クリティーク80編の「現代日本の作曲家」シリーズ5に掲載の自伝からの抜粋編集です。
第4章 戦後の生活(4)現音と外遊
『交響曲第2番』を発表した1960年に、日本現代音楽協会の委員長に選出され、1963年まで務めました。ソ連作曲家同盟との交流が始まり、初めての外遊に清瀬保二氏と二人で出かけました。伏木[富山]〜ナホトカ(船)〜ハバロフスク(列車)〜モスクワ(空)と旅行。キエフ、レニングラード、タリン(エストニア)の各地で作曲家たちと話し合いをし、東独、ベルリン、ウィーンにもまわり、パリ経由で帰国しました。タリンで出会った作曲家ノルメット氏とは長く付き合い、自作をエストニアで紹介して下さったそうです。当時エストニアを訪れる日本人は珍しく、テレビにも出演したとのこと。

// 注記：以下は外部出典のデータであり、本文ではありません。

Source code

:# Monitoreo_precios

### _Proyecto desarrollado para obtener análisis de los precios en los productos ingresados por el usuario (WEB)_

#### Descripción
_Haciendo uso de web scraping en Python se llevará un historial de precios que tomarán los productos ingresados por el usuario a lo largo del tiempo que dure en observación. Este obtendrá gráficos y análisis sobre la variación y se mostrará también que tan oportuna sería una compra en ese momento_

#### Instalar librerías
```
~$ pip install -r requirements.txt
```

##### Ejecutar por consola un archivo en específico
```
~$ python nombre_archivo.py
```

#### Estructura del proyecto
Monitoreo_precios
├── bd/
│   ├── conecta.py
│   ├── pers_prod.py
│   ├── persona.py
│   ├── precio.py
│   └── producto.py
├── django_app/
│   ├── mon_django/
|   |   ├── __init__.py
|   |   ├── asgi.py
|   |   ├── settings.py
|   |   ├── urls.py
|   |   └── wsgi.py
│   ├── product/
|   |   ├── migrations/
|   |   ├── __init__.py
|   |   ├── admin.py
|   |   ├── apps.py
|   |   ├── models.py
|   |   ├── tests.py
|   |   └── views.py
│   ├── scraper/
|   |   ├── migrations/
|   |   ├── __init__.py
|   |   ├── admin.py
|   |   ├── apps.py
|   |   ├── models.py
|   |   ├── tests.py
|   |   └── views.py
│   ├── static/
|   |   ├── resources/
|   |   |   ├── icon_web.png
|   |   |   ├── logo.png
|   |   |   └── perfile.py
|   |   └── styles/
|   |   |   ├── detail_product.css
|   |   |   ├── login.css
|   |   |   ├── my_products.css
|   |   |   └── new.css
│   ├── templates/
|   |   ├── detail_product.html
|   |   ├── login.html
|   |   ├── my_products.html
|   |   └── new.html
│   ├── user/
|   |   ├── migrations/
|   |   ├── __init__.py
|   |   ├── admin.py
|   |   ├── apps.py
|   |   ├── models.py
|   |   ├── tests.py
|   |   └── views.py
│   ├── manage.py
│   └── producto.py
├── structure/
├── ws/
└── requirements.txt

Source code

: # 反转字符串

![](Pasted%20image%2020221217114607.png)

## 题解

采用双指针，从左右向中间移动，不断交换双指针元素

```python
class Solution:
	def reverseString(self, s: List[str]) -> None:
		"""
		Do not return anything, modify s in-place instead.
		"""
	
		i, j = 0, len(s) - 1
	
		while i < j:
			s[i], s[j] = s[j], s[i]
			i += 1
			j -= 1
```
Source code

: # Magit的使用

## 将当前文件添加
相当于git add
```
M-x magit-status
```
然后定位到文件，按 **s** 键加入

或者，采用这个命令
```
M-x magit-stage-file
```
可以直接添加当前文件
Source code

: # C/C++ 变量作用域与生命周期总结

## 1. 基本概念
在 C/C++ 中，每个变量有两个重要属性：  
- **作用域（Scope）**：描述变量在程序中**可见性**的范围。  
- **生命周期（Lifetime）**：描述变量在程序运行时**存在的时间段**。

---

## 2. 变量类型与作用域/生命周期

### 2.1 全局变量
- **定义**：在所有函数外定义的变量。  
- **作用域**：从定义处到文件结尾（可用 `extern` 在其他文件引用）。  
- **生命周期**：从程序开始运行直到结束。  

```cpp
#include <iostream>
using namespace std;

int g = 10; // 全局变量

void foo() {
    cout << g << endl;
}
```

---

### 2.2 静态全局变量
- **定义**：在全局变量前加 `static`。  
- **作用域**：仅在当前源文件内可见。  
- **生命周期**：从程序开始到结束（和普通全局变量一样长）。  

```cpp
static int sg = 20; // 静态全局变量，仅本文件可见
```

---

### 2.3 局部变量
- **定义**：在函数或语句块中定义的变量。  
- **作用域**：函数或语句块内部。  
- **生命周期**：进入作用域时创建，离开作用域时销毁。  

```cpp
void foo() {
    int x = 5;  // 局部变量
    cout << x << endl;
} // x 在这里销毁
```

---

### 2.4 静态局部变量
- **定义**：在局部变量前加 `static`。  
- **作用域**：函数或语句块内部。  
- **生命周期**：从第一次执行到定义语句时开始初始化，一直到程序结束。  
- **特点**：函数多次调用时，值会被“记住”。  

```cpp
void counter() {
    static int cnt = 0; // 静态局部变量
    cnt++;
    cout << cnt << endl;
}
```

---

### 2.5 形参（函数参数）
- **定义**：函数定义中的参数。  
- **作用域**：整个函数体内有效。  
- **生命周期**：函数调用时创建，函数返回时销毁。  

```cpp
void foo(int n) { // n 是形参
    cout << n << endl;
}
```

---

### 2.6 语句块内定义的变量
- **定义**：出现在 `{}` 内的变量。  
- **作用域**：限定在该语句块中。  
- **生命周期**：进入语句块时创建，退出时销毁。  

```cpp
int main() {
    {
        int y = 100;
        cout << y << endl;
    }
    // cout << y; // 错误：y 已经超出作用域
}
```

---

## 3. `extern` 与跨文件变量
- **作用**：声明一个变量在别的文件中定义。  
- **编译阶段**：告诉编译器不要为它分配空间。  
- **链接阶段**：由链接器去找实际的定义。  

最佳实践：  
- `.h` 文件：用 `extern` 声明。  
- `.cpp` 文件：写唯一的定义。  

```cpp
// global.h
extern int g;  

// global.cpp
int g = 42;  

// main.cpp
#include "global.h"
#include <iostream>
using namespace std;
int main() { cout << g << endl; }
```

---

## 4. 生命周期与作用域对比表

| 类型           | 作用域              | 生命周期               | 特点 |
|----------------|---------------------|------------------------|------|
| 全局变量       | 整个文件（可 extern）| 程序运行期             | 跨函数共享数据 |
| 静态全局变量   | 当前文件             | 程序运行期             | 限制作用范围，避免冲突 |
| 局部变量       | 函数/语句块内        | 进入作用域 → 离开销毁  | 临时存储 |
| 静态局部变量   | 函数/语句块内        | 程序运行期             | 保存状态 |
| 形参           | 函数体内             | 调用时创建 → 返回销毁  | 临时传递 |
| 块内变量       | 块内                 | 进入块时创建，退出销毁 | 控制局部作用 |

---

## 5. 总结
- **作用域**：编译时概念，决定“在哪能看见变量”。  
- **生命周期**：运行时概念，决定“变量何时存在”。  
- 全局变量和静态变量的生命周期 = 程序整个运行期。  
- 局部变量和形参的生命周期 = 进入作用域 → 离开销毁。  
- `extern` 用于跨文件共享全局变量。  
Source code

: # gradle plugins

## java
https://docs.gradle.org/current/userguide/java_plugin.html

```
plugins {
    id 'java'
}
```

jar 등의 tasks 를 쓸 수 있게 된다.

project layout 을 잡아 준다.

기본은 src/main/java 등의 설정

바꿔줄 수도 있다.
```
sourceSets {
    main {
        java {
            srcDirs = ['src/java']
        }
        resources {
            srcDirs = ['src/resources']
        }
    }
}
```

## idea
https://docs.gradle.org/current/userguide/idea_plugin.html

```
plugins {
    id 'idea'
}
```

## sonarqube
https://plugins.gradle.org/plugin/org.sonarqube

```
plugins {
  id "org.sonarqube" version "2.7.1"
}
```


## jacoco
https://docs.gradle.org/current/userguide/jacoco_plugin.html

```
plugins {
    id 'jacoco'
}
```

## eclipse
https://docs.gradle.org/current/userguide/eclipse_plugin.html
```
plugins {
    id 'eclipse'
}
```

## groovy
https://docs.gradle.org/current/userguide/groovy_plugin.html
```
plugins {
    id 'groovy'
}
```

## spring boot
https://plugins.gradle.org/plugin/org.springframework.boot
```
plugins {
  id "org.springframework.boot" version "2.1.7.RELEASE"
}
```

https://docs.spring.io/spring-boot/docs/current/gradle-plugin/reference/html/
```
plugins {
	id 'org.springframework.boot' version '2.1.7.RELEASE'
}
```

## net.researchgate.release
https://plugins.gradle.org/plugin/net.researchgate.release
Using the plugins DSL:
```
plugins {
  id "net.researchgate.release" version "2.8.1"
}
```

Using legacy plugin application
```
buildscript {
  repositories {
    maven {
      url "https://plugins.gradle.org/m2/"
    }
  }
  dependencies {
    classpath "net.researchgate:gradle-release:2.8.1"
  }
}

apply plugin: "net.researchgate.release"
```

旅は続いた。ウィーンに入った。内田るり子さんが空港にきてくだされ、手ごろなホテルを予約していただいてあり大助かりだった。(中略)当時ウィーンには佐々木成子さん、内田さん、それに大橋国一氏くらいしか日本の音楽家はいなかった。いまは数百名の音楽関係者がいると聞く。大いに違ったものだ。佐々木さんが、歌曲作曲家として有名なJ.マルクス氏宅に連れていっていただいた。君はどんな曲を作っている?
氏はいわれた。「歌曲は?」「なぜもっと作らない。歌がいちばん演奏されるのに」と、まことにその通り。私はなぜ作らなかったかと、今は悔やんでいる。(p55)
1963年『オーケストラのためのセレナーデ』を上田仁指揮・東京交響楽団、TBSラジオで初演。